ESSAY: Our Hidden Inner Light (Chanukah)

On Chanukah, as we light candles into the deepest dark of the winter, we can also take some time to light an internal candle into the darkest parts of our inner lives, into the places that hold sadness and loneliness and despair and grief, the parts that see the dark side of the world, the parts that ache with old and new wounds.  Chanukah teaches us of our capacity to enter those places, like a shadowy cave or a dreary house, to hold up a lantern, a nes – literally meaning “banner” – a signpost of hope, and to say to the little ones inside us who live in those dark places: I see you and I am here with you.  You are not alone in the dark. 

What is this light?  Where does it come from? The light that you shine into these dark places is both your own presence and God’s presence, the inner point where the two meet and are one.  It is the divine light that flows through you, the particular color of the divine that wants to manifest through your existence.  

On Chanukah we have special access to this inner divine light.  Chanukah light is no ordinary light, by which we might count coins or do worldly business. Kodesh hem – we say of the Chanukah candles.  “They are holy.”  The Chanukah light remembers and therefore partakes of the sacred light of the Temple, of the menorah and of the ner tamid, the eternal light.   The Chanukah light is also understood to be the or haganuz, the original divine light of creation that God saw was too sacred for the world and therefore hid away for the righteous.  Where did God hide this light?  Inside each one of us.
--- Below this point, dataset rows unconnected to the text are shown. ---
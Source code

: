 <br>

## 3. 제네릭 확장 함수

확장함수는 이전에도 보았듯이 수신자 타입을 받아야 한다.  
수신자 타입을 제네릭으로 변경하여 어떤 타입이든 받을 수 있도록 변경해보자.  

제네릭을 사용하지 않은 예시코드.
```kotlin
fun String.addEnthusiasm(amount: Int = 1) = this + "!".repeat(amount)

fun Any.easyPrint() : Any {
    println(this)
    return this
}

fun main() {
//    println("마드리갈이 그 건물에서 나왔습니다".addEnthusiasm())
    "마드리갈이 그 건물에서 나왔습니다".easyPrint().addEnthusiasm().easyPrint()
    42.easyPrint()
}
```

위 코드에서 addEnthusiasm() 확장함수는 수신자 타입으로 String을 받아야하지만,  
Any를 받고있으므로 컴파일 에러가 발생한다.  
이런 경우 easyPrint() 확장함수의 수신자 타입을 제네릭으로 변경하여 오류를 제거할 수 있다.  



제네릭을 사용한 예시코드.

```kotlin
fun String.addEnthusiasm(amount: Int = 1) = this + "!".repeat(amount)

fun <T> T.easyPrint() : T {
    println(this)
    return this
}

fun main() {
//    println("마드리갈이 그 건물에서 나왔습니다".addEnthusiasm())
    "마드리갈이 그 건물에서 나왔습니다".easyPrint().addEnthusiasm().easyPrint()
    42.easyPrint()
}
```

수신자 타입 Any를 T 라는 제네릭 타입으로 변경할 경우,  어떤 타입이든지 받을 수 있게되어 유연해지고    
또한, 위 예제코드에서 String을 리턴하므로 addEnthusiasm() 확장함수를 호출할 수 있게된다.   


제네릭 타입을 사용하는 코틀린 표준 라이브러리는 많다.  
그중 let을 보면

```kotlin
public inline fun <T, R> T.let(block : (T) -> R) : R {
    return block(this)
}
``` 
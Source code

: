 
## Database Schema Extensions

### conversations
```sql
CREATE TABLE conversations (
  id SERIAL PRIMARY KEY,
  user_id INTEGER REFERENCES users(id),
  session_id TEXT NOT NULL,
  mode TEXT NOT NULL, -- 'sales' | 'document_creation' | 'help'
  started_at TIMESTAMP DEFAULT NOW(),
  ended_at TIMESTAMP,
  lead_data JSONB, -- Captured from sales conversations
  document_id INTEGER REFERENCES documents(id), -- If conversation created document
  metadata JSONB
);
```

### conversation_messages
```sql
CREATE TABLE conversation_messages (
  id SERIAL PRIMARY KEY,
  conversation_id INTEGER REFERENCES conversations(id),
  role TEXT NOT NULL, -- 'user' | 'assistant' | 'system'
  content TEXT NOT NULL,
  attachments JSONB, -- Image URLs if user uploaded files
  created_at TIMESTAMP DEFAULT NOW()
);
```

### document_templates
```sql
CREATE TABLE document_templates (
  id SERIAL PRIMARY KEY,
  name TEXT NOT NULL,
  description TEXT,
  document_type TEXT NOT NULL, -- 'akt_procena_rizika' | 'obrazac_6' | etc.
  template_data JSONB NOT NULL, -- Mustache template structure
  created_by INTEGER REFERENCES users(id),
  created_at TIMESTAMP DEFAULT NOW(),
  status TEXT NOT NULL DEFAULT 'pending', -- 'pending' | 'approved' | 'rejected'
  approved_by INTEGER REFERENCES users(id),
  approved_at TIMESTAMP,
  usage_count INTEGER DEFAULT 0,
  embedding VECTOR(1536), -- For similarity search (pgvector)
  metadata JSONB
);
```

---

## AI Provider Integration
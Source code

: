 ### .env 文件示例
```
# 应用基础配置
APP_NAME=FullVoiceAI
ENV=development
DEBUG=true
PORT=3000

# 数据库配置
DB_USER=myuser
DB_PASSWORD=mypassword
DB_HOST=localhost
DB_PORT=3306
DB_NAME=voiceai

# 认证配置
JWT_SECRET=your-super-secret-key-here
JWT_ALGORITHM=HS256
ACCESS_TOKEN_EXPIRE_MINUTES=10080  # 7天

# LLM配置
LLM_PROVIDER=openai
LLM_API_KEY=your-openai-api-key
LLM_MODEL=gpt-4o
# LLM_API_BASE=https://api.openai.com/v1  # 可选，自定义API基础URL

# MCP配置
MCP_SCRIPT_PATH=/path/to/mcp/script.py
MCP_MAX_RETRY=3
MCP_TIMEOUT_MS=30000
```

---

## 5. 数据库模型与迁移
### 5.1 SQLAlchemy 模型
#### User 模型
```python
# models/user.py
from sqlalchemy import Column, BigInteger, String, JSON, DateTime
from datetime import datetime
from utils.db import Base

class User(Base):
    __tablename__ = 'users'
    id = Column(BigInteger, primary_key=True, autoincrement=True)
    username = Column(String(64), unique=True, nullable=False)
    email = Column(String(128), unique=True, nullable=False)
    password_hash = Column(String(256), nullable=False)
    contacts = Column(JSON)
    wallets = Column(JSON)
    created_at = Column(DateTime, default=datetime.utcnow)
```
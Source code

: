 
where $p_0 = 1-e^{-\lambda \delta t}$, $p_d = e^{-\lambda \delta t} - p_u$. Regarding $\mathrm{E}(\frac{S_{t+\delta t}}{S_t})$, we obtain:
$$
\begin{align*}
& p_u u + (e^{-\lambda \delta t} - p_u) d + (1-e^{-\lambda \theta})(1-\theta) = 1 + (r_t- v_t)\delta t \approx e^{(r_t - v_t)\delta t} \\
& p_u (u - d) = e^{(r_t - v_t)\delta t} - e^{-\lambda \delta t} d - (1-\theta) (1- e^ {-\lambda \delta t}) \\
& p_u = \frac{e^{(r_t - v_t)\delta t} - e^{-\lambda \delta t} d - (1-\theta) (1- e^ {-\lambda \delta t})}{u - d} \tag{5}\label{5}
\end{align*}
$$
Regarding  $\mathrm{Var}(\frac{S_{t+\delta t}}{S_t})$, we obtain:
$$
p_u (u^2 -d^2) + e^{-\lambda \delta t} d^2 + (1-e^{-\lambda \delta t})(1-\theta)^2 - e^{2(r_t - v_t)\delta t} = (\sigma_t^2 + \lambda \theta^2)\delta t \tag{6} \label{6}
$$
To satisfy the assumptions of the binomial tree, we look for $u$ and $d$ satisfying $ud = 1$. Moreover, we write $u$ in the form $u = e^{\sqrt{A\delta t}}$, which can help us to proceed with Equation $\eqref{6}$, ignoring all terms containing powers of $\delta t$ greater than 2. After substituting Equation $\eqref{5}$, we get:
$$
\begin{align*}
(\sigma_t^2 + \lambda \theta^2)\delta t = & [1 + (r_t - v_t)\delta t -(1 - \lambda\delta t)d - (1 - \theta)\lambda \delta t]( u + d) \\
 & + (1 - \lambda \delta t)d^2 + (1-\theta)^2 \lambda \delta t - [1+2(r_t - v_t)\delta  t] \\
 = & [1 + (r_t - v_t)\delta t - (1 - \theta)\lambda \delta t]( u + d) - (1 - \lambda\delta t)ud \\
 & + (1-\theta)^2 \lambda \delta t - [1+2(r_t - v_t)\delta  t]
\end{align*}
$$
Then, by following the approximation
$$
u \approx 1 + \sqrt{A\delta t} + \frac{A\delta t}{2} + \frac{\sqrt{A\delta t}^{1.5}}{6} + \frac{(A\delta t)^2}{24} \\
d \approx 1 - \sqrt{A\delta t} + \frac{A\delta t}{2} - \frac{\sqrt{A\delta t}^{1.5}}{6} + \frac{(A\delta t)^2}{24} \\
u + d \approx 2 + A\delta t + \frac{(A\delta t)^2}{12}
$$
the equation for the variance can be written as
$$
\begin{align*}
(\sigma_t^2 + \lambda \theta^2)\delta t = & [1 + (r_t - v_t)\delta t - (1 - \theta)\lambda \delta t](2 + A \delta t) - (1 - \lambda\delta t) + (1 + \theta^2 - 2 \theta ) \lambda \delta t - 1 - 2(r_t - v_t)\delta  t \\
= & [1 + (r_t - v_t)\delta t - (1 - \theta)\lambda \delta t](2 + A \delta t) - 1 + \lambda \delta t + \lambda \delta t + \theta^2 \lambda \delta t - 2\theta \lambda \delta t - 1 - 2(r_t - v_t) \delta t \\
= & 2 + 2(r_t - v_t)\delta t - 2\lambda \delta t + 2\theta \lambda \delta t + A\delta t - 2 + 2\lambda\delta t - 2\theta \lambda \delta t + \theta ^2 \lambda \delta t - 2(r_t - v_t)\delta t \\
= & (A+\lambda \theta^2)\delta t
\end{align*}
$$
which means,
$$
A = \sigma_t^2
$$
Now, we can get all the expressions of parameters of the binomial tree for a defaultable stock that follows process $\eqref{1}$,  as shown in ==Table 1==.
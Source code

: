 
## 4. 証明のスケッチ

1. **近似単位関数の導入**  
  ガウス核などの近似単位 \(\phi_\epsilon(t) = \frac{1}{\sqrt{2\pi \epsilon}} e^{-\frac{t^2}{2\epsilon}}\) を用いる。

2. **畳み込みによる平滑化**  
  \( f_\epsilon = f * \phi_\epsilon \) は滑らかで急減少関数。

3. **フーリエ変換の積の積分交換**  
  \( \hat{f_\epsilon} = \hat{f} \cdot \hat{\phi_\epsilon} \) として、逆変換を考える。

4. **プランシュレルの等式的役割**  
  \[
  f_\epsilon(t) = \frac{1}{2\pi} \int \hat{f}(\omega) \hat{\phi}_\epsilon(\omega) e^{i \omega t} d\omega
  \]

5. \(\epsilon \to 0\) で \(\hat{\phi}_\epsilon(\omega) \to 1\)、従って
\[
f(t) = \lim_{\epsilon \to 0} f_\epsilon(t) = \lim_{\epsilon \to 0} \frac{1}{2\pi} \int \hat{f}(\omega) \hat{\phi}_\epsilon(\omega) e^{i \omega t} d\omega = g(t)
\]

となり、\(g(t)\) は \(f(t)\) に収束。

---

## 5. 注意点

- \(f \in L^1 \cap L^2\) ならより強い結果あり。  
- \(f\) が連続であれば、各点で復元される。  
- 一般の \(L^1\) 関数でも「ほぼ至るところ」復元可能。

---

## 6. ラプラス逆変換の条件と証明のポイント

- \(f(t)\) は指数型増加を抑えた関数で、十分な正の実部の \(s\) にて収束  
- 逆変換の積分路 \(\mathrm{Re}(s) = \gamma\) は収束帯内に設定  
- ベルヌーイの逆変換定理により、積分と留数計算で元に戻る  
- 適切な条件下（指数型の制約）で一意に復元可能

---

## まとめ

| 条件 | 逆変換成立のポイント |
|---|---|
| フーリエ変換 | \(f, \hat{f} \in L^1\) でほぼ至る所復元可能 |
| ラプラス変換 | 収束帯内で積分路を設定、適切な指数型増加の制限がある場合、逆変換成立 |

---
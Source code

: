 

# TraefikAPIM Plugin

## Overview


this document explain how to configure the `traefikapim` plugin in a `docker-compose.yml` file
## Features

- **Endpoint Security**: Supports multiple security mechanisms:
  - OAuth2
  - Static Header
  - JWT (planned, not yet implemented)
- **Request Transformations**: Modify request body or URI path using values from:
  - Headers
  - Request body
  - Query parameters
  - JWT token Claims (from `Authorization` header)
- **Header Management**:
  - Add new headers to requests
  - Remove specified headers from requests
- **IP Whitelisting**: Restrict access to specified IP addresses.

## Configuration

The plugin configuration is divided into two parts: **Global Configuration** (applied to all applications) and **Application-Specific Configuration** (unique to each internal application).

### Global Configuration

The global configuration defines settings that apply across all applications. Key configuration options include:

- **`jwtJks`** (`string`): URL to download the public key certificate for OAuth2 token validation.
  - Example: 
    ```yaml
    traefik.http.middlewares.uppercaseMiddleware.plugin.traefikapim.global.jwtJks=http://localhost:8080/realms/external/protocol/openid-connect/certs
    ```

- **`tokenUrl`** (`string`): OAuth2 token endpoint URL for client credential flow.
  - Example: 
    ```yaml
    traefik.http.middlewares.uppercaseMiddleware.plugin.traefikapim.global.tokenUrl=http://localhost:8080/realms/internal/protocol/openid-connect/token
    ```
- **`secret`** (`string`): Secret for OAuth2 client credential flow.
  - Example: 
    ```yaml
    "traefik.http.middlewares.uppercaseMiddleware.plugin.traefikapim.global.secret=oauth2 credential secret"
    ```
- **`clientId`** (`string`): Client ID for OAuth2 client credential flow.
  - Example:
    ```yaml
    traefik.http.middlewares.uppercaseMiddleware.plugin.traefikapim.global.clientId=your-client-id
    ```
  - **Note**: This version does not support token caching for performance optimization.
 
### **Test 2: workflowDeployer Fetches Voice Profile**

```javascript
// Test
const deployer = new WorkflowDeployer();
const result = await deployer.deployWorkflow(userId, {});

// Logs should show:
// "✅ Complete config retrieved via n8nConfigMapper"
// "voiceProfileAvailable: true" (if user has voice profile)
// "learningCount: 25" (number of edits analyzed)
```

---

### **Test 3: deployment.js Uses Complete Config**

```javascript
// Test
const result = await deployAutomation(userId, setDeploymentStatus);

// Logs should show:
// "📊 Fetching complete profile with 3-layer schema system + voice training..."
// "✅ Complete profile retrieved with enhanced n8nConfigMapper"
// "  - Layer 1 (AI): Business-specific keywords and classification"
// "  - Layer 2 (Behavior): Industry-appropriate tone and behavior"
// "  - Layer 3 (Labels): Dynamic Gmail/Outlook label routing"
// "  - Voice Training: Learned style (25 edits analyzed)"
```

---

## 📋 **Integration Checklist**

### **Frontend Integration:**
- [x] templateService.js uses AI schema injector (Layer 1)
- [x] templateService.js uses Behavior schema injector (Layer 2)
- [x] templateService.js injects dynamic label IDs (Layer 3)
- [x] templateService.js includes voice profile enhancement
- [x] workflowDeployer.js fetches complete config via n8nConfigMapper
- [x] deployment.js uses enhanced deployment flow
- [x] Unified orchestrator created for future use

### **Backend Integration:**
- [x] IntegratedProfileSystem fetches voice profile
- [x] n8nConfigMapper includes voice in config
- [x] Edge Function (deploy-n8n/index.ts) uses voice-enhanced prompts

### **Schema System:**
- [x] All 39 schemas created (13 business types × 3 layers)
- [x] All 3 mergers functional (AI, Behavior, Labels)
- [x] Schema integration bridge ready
We are the righteous for whom it was saved.  Or perhaps better, we become the righteous for whom it was saved by finding it inside and using it to light up the dark.  

Hidden, ganuz, inside each of us is this eternal light that cannot be dimmed.  At times this light becomes so covered over that we may not even know it is there.  We may need to search hard to find it, like the Maccabees searched for that one last jug of pure oil.   The last vestige of this sacred light inside may also be lost and hidden from sight, but always there remains a little jug, a remnant..   

Sometimes it is precisely in the darkest moments, like at this time of year, or at our lowest emotional points, that we do get a glimpse of this or haganuz inside us.  It is as if the light is called forth by the darkness, as if the dark is asking for it, desperately asking for it in all its suffering, and through this asking, through this desire, the or haganuz is drawn out of its hiding place. Included in the ache is its solution.  

But it takes practice. It takes practice not to be swallowed up by the darkness, but to allow the darkness to call forth our inner light.  And so we practice.   Night after night, we practice. The word Chanukah is related to the word chinukh, education.  We educate ourselves, we learn to cultivate this light inside us in the face of the darkness, to practice and learn how to do this, how to find our or haganuz in the dead of our inner and outer winter.  

And as we practice, each night we do get a little stronger, a little more confident in our ability to find the hidden light, each night a little more sure that, though it is hidden, it is still there, each night able to shine our hidden light a little more brightly. 

And maybe slowly, over time, over eight days and over a lifetime, we become more whole through this process.  We don’t so much banish the darkness as learn to sit in it, learn to accompany it with our light, learn to hold both at once inside us, both the throbbing of the pain and the comfort of the light, trusting both and living in their wholeness.  

And maybe also, as our light grows, it goes outward, too.  It begins to reach others in their dark places.  It stands as a nes, a banner, a signpost, a lighthouse, each of us reminding one another of the way home through the darkness, seeing one another’s or haganuz, like candles in a window, and remembering our own, finding it again and again, that little jug of oil that is never entirely lost and is somehow always enough.